Une façon de me rappeler (et de te rappeler) qu’on n’est pas là pour tout maîtriser. Mais pour trouver notre propre manière de traverser ce monde, sans s’y perdre.
Si tu lis ces lignes, j’imagine que toi aussi, tu ressens très intensément.
Tu pleures très facilement (moi par exemple, je pleure à chaque fois que je regarde une scène très émouvante dans un film). Tu vibres au moindre détail. On est intenses et c’est très bien comme ça.
Sache que ce n’est pas une faiblesse. C’est une force qui a besoin d’un cadre doux pour s’exprimer.
Ce défi, c’est une invitation à la tendresse, à la lenteur, à l’écoute.
Et toi, dis-moi, quelle est ta manière à toi de garder ton calme dans ce tumulte ?
Si tu veux tester tes connaissances à ce sujet, pourquoi pas un petit quiz ?
👉 Je fais le quiz maintenant
Merci d’être là. Merci de ressentir.
On se retrouve très vite pour le dernier défi, celui qui bouclera la boucle, en douceur, bien sûr. 😉 💛

Foire aux questions
Comment les hypersensibles peuvent garder leur calme dans le tumulte ?
Les hypersensibles peuvent garder leur calme en ralentissant leur rythme, en créant des micro-rituels de retour à soi, en filtrant les informations et les relations, en écoutant leur corps et leurs émotions, et en se reconnectant régulièrement à des sources d’apaisement comme la respiration ou la nature.
Pourquoi les hypersensibles se sentent-ils submergés plus facilement ?
Les hypersensibles perçoivent les stimuli émotionnels, sensoriels et environnementaux avec une intensité plus forte. Le bruit, les tensions ou les informations négatives peuvent s’accumuler rapidement et créer une sensation de surcharge ou de débordement.
Est-il important de ralentir quand on est hypersensible ?
Oui, ralentir permet de respecter son propre rythme et d’éviter l’épuisement. Les hypersensibles ont besoin d’écouter leurs besoins et de ne pas se conformer à une cadence extérieure qui ne leur convient pas.
Quels rituels peuvent aider à retrouver le calme ?
Des rituels simples comme respirer quelques minutes, allumer une bougie, écrire un mot doux ou faire une pause consciente permettent de se recentrer et de créer un espace de sécurité intérieure.
Pourquoi faut-il filtrer les informations et les relations ?
Filtrer ce que l’on consomme et les personnes que l’on fréquente permet de protéger son énergie. Les hypersensibles sont particulièrement impactés par les environnements négatifs ou les personnes drainantes.
Comment le corps aide-t-il à rester calme ?

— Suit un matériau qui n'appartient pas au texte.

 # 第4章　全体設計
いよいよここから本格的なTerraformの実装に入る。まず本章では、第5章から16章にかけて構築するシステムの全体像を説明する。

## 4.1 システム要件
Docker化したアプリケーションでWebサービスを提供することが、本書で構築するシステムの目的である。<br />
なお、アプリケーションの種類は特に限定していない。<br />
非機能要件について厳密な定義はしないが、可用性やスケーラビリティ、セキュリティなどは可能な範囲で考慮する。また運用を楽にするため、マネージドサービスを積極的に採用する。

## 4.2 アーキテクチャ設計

Le corps envoie des signaux comme la fatigue, les tensions ou l’irritabilité. Les écouter permet d’agir avant d’atteindre un état de surcharge ou d’épuisement.

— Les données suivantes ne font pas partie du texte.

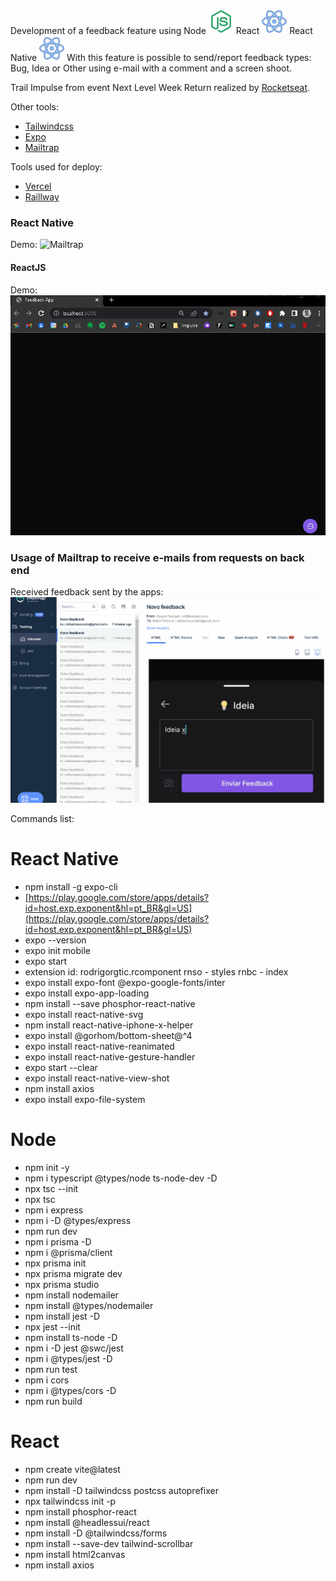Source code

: Development of a feedback feature using 
Node <img src="_walls/icons8-node-js-80.png" width="40">
React <img src="_walls/icons8-react-80.png" width="40">
React Native <img src="_walls/icons8-react-80.png" width="40">
With this feature is possible to send/report feedback types: Bug, Idea or Other using e-mail with a comment and a screen shoot.  

Trail Impulse from event Next Level Week Return realized by [Rocketseat](https://www.rocketseat.com.br).

Other tools:
* [Tailwindcss](https://tailwindcss.com/)
* [Expo](https://expo.dev/)
* [Mailtrap](https://mailtrap.io/)

Tools used for deploy:
* [Vercel](https://vercel.com/)
* [Raillway](https://railway.app/)

### React Native
Demo:
![Mailtrap](https://github.com/RafaelPablo/nlw-return/blob/main/_walls/mobile.gif)

#### ReactJS
Demo:
![ReactJS](https://github.com/RafaelPablo/nlw-return/blob/main/_walls/front.gif)

### Usage of Mailtrap to receive e-mails from requests on back end
Received feedback sent by the apps:
![Mailtrap](https://github.com/RafaelPablo/nlw-return/blob/main/_walls/mailtrap.gif)

Commands list:
# React Native

- npm install -g expo-cli
- [https://play.google.com/store/apps/details?id=host.exp.exponent&hl=pt_BR&gl=US](https://play.google.com/store/apps/details?id=host.exp.exponent&hl=pt_BR&gl=US)
- expo --version
- expo init mobile
- expo start
- extension id: rodrigorgtic.rcomponent
    rnso - styles
    rnbc - index
- expo install expo-font @expo-google-fonts/inter
- expo install expo-app-loading
- npm install --save phosphor-react-native
- expo install react-native-svg
- npm install react-native-iphone-x-helper
- expo install @gorhom/bottom-sheet@^4
- expo install react-native-reanimated
- expo install react-native-gesture-handler
- expo start --clear
- expo install react-native-view-shot
- npm install axios
- expo install expo-file-system

# Node

- npm init -y
- npm i typescript @types/node ts-node-dev -D
- npx tsc --init
- npx tsc
- npm i express
- npm i -D @types/express
- npm run dev
- npm i prisma -D
- npm i @prisma/client
- npx prisma init
- npx prisma migrate dev
- npx prisma studio
- npm install nodemailer
- npm install @types/nodemailer
- npm install jest -D
- npx jest --init
- npm install ts-node -D
- npm i -D jest @swc/jest
- npm i @types/jest -D
- npm run test
- npm i cors
- npm i @types/cors -D
- npm run build

# React

- npm create vite@latest
- npm run dev
- npm install -D tailwindcss postcss autoprefixer
- npx tailwindcss init -p
- npm install phosphor-react
- npm install @headlessui/react
- npm install -D @tailwindcss/forms
- npm install --save-dev tailwind-scrollbar
- npm install html2canvas
- npm install axios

Comment gérer les émotions quand la tension monte ?
Il est utile d’accueillir ses émotions et de pratiquer des exercices comme la respiration consciente, le balayage corporel ou la visualisation positive pour retrouver un état de calme.
La nature peut-elle aider les hypersensibles à se calmer ?
Oui, la nature offre un apaisement profond. Des pratiques comme la marche en forêt ou l’observation des éléments naturels permettent de se reconnecter à soi et de réduire le stress.
Est-il normal de se sentir différent quand on est hypersensible ?
Oui, ce sentiment est fréquent. Les hypersensibles ressentent le monde plus intensément, ce qui peut créer un décalage avec leur environnement, mais cette sensibilité est une force lorsqu’elle est comprise et respectée.